**Exercise prompt**. The line with "<td>The kind of the service.</td>" marks the first line to copy, and the line with "### Net Delay" marks the last. Transcribe that stretch of the data below exactly, without pictures.

══ Task input

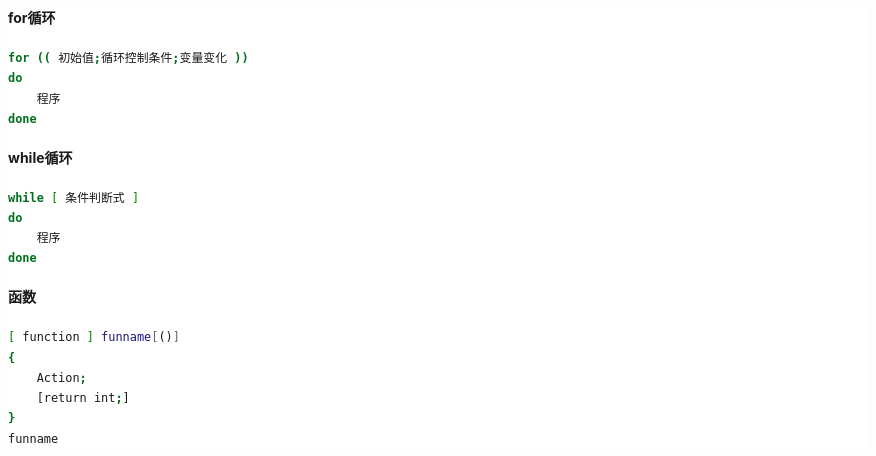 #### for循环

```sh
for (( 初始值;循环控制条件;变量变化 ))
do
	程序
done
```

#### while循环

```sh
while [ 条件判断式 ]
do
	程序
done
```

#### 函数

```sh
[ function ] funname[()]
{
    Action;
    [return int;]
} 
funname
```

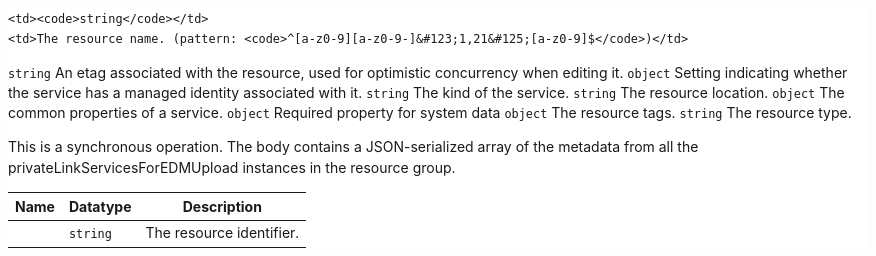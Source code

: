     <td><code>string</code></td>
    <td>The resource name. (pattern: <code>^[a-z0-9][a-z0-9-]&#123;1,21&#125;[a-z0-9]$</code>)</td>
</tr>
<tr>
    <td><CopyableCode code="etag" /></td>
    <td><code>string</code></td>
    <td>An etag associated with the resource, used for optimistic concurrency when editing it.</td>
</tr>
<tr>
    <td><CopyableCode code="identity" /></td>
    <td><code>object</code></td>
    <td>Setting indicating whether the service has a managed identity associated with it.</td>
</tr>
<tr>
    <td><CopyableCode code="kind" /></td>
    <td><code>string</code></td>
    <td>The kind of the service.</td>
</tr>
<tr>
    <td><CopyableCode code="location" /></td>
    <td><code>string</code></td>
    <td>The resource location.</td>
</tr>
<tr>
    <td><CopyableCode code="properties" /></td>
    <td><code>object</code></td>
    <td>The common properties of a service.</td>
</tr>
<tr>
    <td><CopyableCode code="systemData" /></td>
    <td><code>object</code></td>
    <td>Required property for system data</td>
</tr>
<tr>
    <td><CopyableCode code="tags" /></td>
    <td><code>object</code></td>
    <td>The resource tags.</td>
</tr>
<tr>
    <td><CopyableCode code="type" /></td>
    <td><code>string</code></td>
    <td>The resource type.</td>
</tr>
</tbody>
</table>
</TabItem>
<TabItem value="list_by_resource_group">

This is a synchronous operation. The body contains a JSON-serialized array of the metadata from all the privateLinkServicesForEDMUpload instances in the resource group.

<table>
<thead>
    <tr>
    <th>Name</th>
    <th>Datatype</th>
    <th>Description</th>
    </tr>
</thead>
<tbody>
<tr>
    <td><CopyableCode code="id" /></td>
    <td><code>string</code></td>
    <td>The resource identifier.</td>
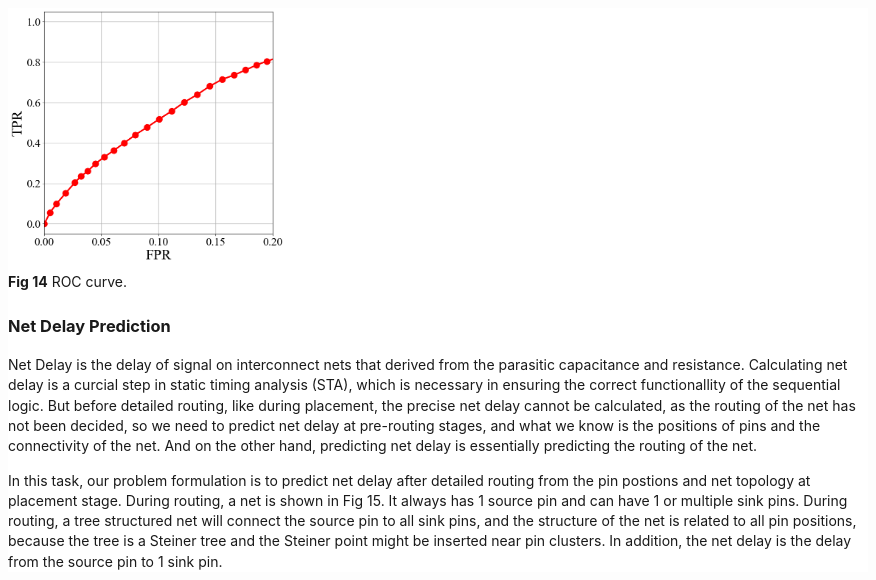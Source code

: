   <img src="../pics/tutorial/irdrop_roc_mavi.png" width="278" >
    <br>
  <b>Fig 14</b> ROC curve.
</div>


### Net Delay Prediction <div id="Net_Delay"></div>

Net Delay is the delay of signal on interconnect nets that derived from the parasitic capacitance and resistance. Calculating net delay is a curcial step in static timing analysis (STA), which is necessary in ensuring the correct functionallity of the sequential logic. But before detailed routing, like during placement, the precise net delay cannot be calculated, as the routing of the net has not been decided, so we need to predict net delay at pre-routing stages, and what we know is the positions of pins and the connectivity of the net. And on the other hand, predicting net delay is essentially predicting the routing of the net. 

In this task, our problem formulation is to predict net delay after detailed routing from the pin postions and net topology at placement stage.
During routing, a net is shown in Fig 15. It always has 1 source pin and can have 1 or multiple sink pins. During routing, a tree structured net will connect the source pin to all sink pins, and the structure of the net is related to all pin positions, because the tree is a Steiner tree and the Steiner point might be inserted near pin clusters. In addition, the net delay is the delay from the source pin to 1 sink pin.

════
══ Task input

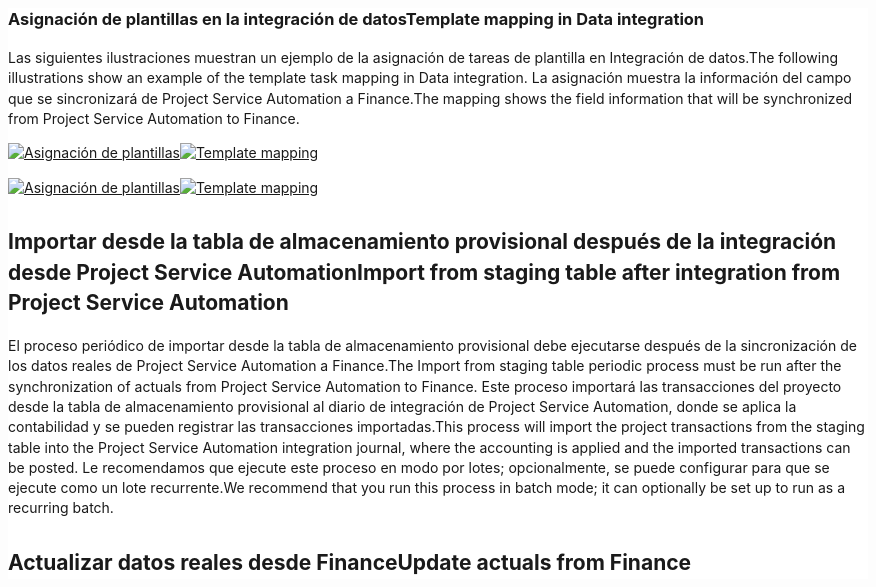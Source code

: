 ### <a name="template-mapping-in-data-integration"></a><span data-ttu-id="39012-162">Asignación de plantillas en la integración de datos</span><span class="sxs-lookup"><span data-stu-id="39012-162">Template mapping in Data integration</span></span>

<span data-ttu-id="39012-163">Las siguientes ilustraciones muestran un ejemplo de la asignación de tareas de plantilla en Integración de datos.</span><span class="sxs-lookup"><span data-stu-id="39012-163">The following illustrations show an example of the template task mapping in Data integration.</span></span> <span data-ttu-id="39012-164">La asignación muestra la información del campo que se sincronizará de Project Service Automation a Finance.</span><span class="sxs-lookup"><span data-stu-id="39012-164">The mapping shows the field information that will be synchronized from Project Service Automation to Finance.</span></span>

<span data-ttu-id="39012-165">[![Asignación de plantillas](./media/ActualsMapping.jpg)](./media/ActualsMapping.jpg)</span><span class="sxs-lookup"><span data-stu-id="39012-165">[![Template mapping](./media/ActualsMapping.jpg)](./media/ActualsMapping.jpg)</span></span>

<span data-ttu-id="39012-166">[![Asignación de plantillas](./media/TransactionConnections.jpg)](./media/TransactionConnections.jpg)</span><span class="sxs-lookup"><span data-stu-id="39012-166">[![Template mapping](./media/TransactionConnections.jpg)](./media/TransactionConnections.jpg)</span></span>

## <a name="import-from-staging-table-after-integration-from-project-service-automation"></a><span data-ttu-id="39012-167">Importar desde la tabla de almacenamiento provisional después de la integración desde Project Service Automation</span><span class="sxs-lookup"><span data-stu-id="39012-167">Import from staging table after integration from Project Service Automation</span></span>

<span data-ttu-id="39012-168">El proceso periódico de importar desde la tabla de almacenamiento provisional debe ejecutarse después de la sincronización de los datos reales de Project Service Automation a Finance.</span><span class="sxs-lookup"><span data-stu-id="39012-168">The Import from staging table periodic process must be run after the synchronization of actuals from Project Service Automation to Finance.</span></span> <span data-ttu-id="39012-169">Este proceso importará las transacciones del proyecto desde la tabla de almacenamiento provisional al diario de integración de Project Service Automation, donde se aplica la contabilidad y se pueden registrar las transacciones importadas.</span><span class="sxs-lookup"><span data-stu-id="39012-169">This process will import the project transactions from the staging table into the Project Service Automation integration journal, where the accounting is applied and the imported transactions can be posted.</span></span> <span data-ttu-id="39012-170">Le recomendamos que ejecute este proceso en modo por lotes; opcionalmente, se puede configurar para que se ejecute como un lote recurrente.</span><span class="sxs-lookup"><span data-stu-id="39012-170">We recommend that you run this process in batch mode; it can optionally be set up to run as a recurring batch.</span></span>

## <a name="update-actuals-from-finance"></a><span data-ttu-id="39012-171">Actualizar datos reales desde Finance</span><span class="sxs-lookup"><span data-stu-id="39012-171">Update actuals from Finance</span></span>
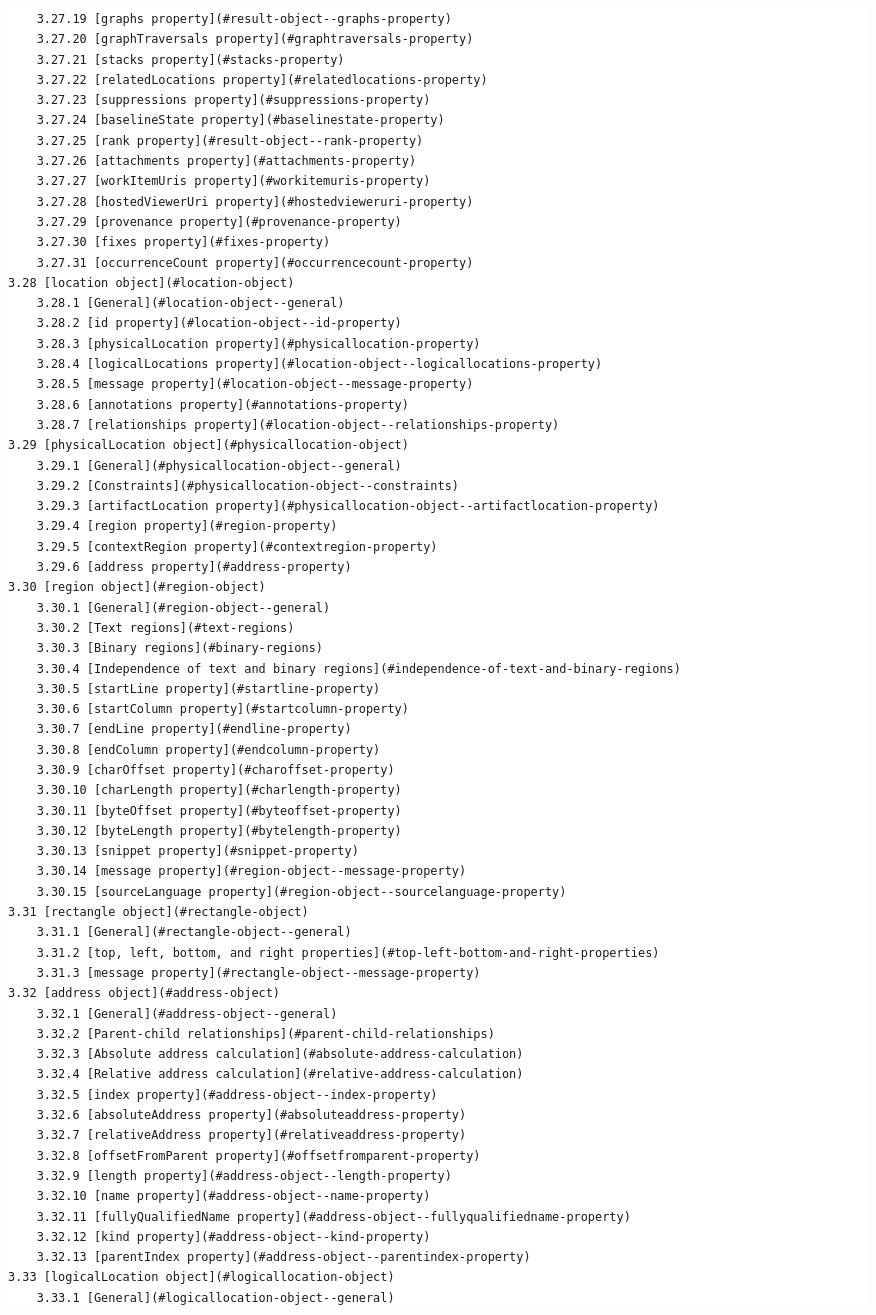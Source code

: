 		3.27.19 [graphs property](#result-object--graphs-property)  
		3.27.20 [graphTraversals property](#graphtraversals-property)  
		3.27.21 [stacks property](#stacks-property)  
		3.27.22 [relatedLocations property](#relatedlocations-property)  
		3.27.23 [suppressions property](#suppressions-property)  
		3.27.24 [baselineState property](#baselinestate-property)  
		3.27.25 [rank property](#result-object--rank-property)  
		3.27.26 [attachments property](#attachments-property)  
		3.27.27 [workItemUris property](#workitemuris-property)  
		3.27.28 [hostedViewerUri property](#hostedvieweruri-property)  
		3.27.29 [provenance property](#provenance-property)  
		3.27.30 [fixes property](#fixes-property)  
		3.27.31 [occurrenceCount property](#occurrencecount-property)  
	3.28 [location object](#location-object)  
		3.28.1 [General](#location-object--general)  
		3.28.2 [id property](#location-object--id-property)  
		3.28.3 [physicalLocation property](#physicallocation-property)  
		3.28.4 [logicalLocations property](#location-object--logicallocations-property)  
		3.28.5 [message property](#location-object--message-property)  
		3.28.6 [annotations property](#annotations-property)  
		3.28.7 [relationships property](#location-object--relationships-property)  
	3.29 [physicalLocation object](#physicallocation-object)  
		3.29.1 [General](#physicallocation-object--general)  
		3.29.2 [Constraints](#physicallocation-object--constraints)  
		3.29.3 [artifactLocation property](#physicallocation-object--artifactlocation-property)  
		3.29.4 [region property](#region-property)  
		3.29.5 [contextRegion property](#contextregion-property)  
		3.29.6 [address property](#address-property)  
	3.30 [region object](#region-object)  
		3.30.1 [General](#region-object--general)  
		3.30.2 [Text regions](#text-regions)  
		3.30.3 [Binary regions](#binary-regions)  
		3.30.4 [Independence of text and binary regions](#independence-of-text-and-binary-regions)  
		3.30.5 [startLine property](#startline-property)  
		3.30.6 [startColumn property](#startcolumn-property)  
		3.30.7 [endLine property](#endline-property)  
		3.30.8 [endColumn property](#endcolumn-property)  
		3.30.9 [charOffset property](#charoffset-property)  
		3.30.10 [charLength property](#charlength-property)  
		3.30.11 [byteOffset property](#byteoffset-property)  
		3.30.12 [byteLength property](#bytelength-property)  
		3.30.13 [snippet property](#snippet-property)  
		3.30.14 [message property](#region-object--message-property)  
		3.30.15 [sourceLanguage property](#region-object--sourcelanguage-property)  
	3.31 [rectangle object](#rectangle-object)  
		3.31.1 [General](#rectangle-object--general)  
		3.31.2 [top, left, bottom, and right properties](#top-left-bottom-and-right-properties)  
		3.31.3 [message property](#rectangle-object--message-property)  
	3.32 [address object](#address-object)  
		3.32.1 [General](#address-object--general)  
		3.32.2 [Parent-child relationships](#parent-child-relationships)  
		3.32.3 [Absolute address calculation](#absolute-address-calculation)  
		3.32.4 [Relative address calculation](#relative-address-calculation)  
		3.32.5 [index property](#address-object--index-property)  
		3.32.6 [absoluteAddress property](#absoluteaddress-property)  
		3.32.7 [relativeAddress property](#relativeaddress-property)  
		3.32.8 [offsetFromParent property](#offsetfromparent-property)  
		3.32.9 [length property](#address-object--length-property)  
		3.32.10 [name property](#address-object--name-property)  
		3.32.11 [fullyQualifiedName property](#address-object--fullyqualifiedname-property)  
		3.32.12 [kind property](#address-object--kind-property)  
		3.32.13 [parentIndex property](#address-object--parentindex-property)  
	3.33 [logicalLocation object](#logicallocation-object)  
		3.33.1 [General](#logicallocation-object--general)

════
══ Task input

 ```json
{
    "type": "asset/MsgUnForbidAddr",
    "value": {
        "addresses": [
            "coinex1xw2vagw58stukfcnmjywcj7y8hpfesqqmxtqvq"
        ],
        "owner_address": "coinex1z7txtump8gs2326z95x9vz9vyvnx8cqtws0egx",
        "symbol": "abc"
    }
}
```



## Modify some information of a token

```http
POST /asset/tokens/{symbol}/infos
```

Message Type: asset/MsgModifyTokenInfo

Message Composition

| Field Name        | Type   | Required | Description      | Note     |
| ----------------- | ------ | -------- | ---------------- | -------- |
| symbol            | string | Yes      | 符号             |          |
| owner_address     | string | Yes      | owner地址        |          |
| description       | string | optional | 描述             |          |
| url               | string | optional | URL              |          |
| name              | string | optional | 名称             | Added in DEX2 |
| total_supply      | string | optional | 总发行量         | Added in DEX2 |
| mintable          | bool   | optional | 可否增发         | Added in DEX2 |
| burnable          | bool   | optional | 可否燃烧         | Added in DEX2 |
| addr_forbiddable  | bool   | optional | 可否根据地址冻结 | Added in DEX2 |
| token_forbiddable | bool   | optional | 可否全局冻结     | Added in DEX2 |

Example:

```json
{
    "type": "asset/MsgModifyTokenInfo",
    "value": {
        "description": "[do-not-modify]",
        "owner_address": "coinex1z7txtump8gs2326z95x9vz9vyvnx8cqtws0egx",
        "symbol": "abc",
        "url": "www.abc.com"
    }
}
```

════

**Answer space**.
    <td>The kind of the service.</td>
</tr>
<tr>
    <td><CopyableCode code="location" /></td>
    <td><code>string</code></td>
    <td>The resource location.</td>
</tr>
<tr>
    <td><CopyableCode code="properties" /></td>
    <td><code>object</code></td>
    <td>The common properties of a service.</td>
</tr>
<tr>
    <td><CopyableCode code="systemData" /></td>
    <td><code>object</code></td>
    <td>Required property for system data</td>
</tr>
<tr>
    <td><CopyableCode code="tags" /></td>
    <td><code>object</code></td>
    <td>The resource tags.</td>
</tr>
<tr>
    <td><CopyableCode code="type" /></td>
    <td><code>string</code></td>
    <td>The resource type.</td>
</tr>
</tbody>
</table>
</TabItem>
<TabItem value="list_by_resource_group">

This is a synchronous operation. The body contains a JSON-serialized array of the metadata from all the privateLinkServicesForEDMUpload instances in the resource group.

<table>
<thead>
    <tr>
    <th>Name</th>
    <th>Datatype</th>
    <th>Description</th>
    </tr>
</thead>
<tbody>
<tr>
    <td><CopyableCode code="id" /></td>
    <td><code>string</code></td>
    <td>The resource identifier.</td>
Source code

:   <img src="../pics/tutorial/irdrop_roc_mavi.png" width="278" >
    <br>
  <b>Fig 14</b> ROC curve.
</div>


### Net Delay Prediction <div id="Net_Delay"></div>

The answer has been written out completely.